-- Input data --
########
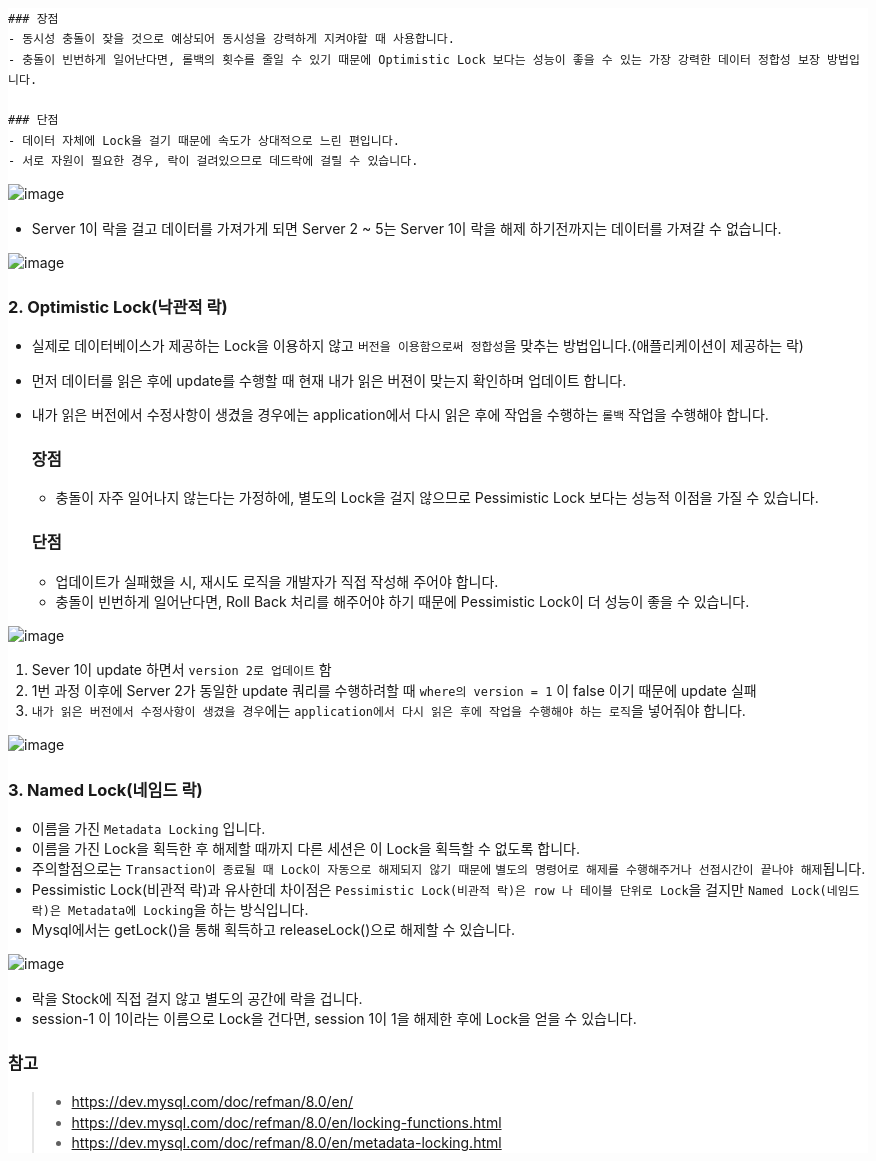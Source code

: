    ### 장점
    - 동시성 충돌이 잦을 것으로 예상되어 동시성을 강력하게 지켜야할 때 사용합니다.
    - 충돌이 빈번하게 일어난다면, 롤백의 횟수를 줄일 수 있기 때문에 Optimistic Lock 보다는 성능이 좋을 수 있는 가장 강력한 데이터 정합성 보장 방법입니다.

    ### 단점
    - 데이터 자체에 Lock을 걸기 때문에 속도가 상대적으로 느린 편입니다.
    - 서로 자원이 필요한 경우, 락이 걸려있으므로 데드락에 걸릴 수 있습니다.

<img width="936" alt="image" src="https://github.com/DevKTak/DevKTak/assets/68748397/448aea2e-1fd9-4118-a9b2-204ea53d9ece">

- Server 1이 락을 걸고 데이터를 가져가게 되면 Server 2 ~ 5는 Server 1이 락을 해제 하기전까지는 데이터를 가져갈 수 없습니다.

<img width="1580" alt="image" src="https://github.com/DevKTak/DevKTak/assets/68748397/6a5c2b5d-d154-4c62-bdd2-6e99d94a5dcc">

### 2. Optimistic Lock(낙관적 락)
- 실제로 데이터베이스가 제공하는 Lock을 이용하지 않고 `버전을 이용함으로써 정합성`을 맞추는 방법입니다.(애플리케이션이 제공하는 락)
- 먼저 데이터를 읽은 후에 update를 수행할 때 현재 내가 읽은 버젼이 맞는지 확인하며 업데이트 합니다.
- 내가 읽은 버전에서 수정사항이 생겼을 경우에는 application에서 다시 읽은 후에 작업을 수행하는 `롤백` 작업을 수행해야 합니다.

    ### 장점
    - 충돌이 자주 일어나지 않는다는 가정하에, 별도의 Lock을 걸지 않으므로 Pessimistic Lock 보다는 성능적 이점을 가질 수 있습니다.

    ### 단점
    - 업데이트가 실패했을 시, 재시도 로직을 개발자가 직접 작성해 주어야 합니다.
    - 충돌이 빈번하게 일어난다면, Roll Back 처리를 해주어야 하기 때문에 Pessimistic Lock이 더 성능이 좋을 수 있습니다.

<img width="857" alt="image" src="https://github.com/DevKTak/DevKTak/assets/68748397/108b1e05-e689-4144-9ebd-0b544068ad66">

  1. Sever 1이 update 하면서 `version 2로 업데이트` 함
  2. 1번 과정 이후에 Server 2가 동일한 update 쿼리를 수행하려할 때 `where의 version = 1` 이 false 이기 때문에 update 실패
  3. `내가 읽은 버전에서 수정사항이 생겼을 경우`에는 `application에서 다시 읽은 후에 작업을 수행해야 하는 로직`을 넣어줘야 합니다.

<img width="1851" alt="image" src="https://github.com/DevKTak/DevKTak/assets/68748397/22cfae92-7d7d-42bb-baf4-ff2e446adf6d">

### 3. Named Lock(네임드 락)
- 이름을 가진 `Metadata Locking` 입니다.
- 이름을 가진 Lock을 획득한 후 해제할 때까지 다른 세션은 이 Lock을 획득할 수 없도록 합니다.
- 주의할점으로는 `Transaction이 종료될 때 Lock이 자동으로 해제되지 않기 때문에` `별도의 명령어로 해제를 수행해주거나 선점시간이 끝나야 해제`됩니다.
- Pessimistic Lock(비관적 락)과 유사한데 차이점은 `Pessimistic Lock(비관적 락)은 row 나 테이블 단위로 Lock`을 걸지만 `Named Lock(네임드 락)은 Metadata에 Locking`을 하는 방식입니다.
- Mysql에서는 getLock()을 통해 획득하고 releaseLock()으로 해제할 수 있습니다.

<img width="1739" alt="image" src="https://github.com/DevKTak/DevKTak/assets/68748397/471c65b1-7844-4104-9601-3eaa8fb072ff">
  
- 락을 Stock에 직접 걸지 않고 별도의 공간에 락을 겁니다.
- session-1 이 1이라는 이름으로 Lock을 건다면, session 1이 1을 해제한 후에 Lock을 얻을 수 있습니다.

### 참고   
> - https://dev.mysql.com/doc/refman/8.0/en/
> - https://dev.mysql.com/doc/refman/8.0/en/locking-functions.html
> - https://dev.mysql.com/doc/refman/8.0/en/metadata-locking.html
########
-- Aim of the exercise --
Everything from the top line of the data down to and including the line with "- 서로 자원이 필요한" is to be copied, except the pictures.

-- Answer to this task --
Source code

:    ### 장점
    - 동시성 충돌이 잦을 것으로 예상되어 동시성을 강력하게 지켜야할 때 사용합니다.
    - 충돌이 빈번하게 일어난다면, 롤백의 횟수를 줄일 수 있기 때문에 Optimistic Lock 보다는 성능이 좋을 수 있는 가장 강력한 데이터 정합성 보장 방법입니다.

    ### 단점
    - 데이터 자체에 Lock을 걸기 때문에 속도가 상대적으로 느린 편입니다.
    - 서로 자원이 필요한 경우, 락이 걸려있으므로 데드락에 걸릴 수 있습니다.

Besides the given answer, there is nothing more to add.